The Fair Work legislation provides that parties should usually bear their own costs in relation to matters before the Fair Work Commission. This is an exception to the general rule applicable in court proceedings where costs follow the event i.e. the losing party pays the winning party’s costs. The fact that parties usually bear their own costs in Fair Work Commission proceedings even if they win is thought to be the reason that employers often settle claims, even unmeritorious claims, by the payment of so called “go away” money, rather than incur significant legal costs to vindicate their legal position.

This is all the more the case in unfair dismissal claims where applicants are often represented by paid agents or lawyers acting on a “no-win no-fee” basis. This means that the employee carries no risk with proceeding with a claim, whereas the employer with legal representation is likely to incur significant legal costs at a hearing.


In the case of Colin Ferry v GHS Regional WA Pty Ltd [2016] FWC 3120 trading as GHS Solutions, the employer successfully defended an unfair dismissal claim at hearing and then made a separate application for payment of its legal costs on an indemnity basis i.e. for full reimbursement of the legal costs incurred.

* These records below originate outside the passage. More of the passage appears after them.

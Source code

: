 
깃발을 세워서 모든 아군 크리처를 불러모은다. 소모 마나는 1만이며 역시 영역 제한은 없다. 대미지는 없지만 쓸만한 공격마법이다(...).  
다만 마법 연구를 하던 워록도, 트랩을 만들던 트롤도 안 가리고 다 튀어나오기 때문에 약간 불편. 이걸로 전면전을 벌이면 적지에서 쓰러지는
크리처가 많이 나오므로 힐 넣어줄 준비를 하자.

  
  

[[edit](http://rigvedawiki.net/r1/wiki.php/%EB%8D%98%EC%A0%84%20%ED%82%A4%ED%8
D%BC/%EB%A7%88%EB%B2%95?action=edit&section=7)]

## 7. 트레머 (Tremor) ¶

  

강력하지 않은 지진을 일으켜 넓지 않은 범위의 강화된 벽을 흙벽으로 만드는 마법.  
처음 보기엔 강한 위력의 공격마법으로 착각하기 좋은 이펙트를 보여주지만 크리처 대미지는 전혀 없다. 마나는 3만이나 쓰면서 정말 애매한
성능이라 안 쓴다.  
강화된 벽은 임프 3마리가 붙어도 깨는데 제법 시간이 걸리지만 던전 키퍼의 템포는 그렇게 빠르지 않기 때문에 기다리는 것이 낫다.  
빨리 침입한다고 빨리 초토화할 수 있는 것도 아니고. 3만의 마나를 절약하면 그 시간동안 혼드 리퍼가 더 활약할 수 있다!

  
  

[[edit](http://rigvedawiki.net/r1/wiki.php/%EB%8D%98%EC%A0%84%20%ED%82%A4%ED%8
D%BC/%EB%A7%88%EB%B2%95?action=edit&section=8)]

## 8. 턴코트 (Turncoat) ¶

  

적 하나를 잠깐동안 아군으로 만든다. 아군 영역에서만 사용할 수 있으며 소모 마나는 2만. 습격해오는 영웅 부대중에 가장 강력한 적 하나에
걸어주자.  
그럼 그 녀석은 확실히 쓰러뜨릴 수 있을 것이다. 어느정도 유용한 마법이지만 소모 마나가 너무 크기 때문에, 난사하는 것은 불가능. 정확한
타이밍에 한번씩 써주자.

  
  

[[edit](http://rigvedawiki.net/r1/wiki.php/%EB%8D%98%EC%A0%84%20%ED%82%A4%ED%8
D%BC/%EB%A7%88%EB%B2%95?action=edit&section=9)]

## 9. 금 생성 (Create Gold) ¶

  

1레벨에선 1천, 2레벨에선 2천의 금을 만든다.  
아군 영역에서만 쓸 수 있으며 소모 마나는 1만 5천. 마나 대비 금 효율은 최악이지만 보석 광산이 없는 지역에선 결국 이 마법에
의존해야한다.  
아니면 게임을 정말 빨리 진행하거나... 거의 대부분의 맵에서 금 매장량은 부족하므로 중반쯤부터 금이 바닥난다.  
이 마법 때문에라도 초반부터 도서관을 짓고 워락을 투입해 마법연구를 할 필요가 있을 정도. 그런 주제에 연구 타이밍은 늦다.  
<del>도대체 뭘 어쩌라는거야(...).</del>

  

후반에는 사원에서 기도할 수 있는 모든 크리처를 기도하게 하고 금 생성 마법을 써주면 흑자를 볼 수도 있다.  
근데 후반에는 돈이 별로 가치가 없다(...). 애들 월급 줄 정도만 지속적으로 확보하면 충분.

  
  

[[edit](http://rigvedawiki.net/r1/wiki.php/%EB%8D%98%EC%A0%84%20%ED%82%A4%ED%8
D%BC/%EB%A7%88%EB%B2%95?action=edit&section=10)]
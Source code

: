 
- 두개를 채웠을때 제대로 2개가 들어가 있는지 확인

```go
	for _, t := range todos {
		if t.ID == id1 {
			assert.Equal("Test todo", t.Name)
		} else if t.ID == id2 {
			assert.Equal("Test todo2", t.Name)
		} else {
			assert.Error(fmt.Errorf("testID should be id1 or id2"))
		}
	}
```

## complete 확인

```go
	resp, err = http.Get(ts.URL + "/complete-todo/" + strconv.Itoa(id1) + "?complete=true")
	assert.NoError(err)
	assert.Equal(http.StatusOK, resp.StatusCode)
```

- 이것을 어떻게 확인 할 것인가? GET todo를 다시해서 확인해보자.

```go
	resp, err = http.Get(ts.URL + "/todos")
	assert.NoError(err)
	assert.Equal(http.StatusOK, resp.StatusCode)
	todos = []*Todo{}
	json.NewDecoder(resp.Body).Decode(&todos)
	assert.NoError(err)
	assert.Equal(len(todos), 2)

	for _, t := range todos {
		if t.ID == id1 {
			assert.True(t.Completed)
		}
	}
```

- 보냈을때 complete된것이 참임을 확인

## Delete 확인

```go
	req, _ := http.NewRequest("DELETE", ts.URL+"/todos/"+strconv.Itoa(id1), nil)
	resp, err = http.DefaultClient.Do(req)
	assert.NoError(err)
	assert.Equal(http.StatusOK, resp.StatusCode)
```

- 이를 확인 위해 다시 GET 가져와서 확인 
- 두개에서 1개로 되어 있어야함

The facts of the case were that the employee had been summarily dismissed for entering the employer’s premises on an unauthorised basis after hours and removing items of scrap property. When the employee was confronted with the fact that the employer was aware of his actions, the employee failed to be open and honest and did not provide any satisfactory explanation for his misconduct.

Prior to the hearing, the parties had participated in three separate telephone conciliations before the Fair Work Commission. Conciliations are conducted on a without prejudice basis and any offers made at the conciliations cannot be referred to in open hearing. However, after the third telephone conciliation the employer made an open offer of settlement in writing to the employee, which was communicated to the Fair Work Commission. This was the offer of settlement which the employer relied on in its subsequent costs application.

The offer also put the employee on notice that if rejected and the employer incurred further legal costs, the employer would rely on the letter to recover its costs. The employee rejected the offer of settlement and then lost at the hearing.

After the hearing, the employer sought an order from the same Commissioner on the grounds that the employee engaged in an unreasonable act or omission in connection with the conduct or continuation of the matter when the applicant refused to accept the settlement offer prior to the hearing.

The employee represented himself throughout the proceedings and was not legally qualified or experienced in the Fair Work Commission, nor expected to have brought the level of understanding or judgement to the matter that may be expected of a person with experience in the jurisdiction.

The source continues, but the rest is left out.